▶ Exercise
Output the entries below exactly, from the first line to the line holding "Conformément aux statuts", both included.

▶ Supplied material
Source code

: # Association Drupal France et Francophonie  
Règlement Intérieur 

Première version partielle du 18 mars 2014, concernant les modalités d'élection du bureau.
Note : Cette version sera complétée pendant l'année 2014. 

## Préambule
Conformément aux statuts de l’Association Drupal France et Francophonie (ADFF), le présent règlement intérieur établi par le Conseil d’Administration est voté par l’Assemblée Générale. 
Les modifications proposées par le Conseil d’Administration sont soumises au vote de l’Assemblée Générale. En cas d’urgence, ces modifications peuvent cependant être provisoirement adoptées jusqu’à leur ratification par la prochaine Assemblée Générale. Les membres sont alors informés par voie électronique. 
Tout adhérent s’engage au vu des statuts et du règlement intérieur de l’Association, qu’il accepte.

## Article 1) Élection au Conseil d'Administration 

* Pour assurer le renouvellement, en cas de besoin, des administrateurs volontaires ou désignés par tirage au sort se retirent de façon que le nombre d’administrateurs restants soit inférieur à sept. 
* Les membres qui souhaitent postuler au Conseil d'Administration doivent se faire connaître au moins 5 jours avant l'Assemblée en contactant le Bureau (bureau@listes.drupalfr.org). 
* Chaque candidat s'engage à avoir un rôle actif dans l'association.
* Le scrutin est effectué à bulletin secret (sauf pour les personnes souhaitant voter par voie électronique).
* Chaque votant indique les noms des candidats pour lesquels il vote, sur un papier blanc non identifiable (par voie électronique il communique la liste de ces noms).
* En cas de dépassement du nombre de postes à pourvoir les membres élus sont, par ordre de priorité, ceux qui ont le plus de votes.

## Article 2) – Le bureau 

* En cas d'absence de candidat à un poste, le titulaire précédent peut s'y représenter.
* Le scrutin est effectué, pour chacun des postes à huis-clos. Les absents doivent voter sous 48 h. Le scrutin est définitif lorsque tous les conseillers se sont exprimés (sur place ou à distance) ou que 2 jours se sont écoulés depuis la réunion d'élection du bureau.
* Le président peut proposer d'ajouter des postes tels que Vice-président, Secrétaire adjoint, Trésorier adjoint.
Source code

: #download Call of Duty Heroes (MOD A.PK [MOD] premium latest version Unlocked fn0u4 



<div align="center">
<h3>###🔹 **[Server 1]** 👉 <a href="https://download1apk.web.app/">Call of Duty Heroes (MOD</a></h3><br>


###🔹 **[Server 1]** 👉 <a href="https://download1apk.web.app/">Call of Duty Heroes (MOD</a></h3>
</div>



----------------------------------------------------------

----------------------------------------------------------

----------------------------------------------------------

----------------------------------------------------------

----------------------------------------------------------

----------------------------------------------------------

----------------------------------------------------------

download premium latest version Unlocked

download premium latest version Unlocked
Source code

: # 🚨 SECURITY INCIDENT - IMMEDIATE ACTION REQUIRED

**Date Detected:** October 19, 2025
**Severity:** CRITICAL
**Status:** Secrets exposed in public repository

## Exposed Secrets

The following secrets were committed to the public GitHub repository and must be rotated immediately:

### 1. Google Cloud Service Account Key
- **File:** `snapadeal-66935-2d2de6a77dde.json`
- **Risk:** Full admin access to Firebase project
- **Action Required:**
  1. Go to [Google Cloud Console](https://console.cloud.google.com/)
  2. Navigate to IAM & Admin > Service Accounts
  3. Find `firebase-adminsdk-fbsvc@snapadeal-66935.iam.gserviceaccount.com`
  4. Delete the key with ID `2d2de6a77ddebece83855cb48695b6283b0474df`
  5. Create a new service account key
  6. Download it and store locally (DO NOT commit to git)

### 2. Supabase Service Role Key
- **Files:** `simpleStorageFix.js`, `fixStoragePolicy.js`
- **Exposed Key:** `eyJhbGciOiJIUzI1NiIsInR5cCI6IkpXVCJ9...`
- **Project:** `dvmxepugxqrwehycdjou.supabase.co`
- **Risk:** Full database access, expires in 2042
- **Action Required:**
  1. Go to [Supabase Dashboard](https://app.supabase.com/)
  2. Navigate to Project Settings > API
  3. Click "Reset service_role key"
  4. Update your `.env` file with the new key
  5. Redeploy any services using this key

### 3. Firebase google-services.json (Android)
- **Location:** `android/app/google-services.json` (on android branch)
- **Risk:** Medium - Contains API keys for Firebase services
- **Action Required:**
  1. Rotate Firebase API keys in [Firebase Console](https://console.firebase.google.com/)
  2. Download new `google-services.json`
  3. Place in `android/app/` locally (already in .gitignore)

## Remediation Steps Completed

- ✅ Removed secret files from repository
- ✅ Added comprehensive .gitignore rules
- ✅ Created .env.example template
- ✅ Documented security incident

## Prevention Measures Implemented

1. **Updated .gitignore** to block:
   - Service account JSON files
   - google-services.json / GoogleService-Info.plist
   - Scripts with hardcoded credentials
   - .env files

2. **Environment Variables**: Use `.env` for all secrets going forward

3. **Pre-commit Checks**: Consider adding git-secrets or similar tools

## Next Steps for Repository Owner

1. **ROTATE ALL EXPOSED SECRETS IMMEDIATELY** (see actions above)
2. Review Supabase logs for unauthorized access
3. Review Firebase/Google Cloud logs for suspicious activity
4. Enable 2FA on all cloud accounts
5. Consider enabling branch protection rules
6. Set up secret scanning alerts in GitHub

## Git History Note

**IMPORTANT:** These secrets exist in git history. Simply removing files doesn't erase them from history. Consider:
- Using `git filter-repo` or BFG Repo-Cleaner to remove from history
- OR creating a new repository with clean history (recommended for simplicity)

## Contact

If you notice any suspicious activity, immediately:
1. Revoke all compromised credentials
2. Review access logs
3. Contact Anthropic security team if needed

▶ Written answer
Source code

: # Association Drupal France et Francophonie  
Règlement Intérieur 

Première version partielle du 18 mars 2014, concernant les modalités d'élection du bureau.
Note : Cette version sera complétée pendant l'année 2014. 

## Préambule
Conformément aux statuts de l’Association Drupal France et Francophonie (ADFF), le présent règlement intérieur établi par le Conseil d’Administration est voté par l’Assemblée Générale. 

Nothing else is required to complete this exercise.